Leave out the images and return all the data word for word.

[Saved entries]
-------------------------

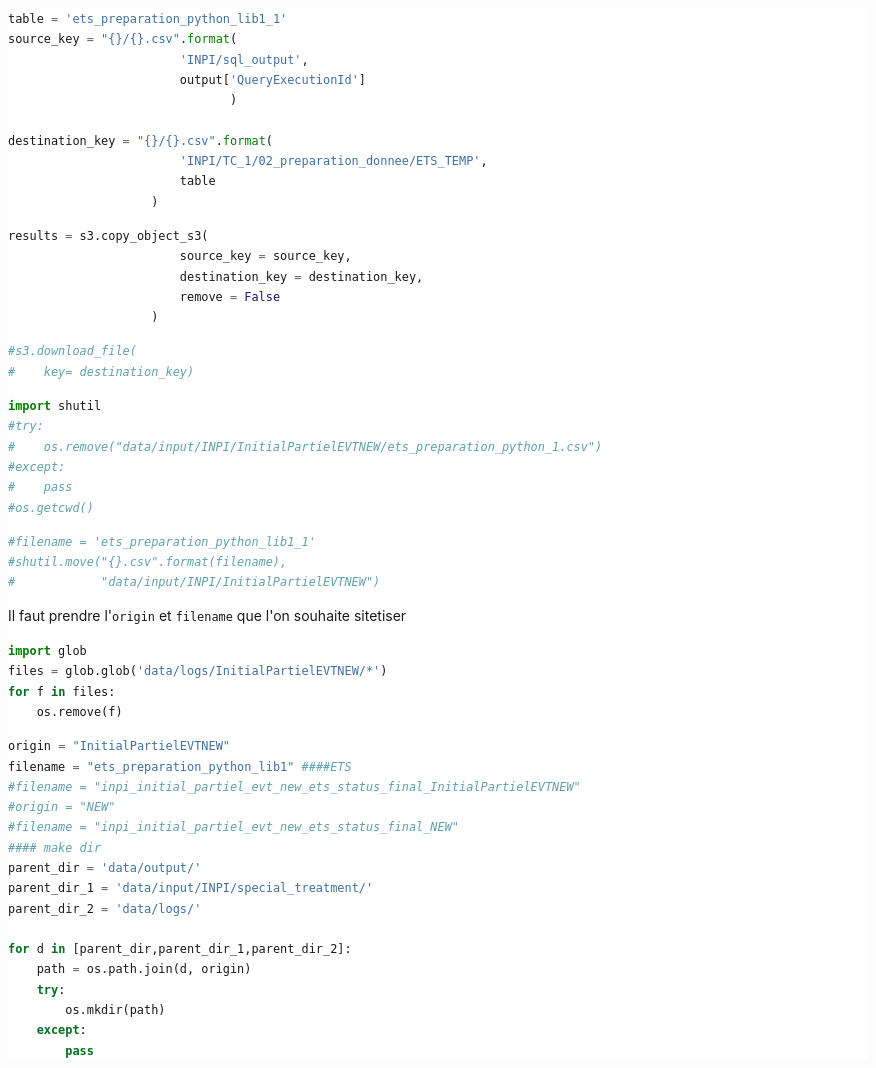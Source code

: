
 ```python
table = 'ets_preparation_python_lib1_1'
source_key = "{}/{}.csv".format(
                        'INPI/sql_output',
                        output['QueryExecutionId']
                               )

destination_key = "{}/{}.csv".format(
                        'INPI/TC_1/02_preparation_donnee/ETS_TEMP',
                        table
                    )

```

```python
results = s3.copy_object_s3(
                        source_key = source_key,
                        destination_key = destination_key,
                        remove = False
                    )
```

```python
#s3.download_file(
#    key= destination_key)
```

```python
import shutil
#try:
#    os.remove("data/input/INPI/InitialPartielEVTNEW/ets_preparation_python_1.csv")
#except:
#    pass
#os.getcwd()
```

```python
#filename = 'ets_preparation_python_lib1_1'
#shutil.move("{}.csv".format(filename),
#            "data/input/INPI/InitialPartielEVTNEW")
```

Il faut prendre l'`origin` et `filename` que l'on souhaite sitetiser

```python
import glob
files = glob.glob('data/logs/InitialPartielEVTNEW/*')
for f in files:
    os.remove(f)
```

```python
origin = "InitialPartielEVTNEW"
filename = "ets_preparation_python_lib1" ####ETS
#filename = "inpi_initial_partiel_evt_new_ets_status_final_InitialPartielEVTNEW"
#origin = "NEW"
#filename = "inpi_initial_partiel_evt_new_ets_status_final_NEW"
#### make dir
parent_dir = 'data/output/'
parent_dir_1 = 'data/input/INPI/special_treatment/'
parent_dir_2 = 'data/logs/'

for d in [parent_dir,parent_dir_1,parent_dir_2]:
    path = os.path.join(d, origin) 
    try:
        os.mkdir(path) 
    except:
        pass
```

-------------------------

## Written answer:
Source code

:
 ```python
table = 'ets_preparation_python_lib1_1'
source_key = "{}/{}.csv".format(
                        'INPI/sql_output',
                        output['QueryExecutionId']
                               )

destination_key = "{}/{}.csv".format(
                        'INPI/TC_1/02_preparation_donnee/ETS_TEMP',
                        table
                    )

```

```python
results = s3.copy_object_s3(
                        source_key = source_key,
                        destination_key = destination_key,
                        remove = False
                    )
```

```python
#s3.download_file(
#    key= destination_key)
```

```python
import shutil
#try:
#    os.remove("data/input/INPI/InitialPartielEVTNEW/ets_preparation_python_1.csv")
#except:
#    pass
#os.getcwd()
```

```python
#filename = 'ets_preparation_python_lib1_1'
#shutil.move("{}.csv".format(filename),
#            "data/input/INPI/InitialPartielEVTNEW")
```

Il faut prendre l'`origin` et `filename` que l'on souhaite sitetiser

```python
import glob
files = glob.glob('data/logs/InitialPartielEVTNEW/*')
for f in files:
    os.remove(f)
```

```python
origin = "InitialPartielEVTNEW"
filename = "ets_preparation_python_lib1" ####ETS
#filename = "inpi_initial_partiel_evt_new_ets_status_final_InitialPartielEVTNEW"
#origin = "NEW"
#filename = "inpi_initial_partiel_evt_new_ets_status_final_NEW"
#### make dir
parent_dir = 'data/output/'
parent_dir_1 = 'data/input/INPI/special_treatment/'
parent_dir_2 = 'data/logs/'

for d in [parent_dir,parent_dir_1,parent_dir_2]:
    path = os.path.join(d, origin) 
    try:
        os.mkdir(path) 
    except:
        pass
```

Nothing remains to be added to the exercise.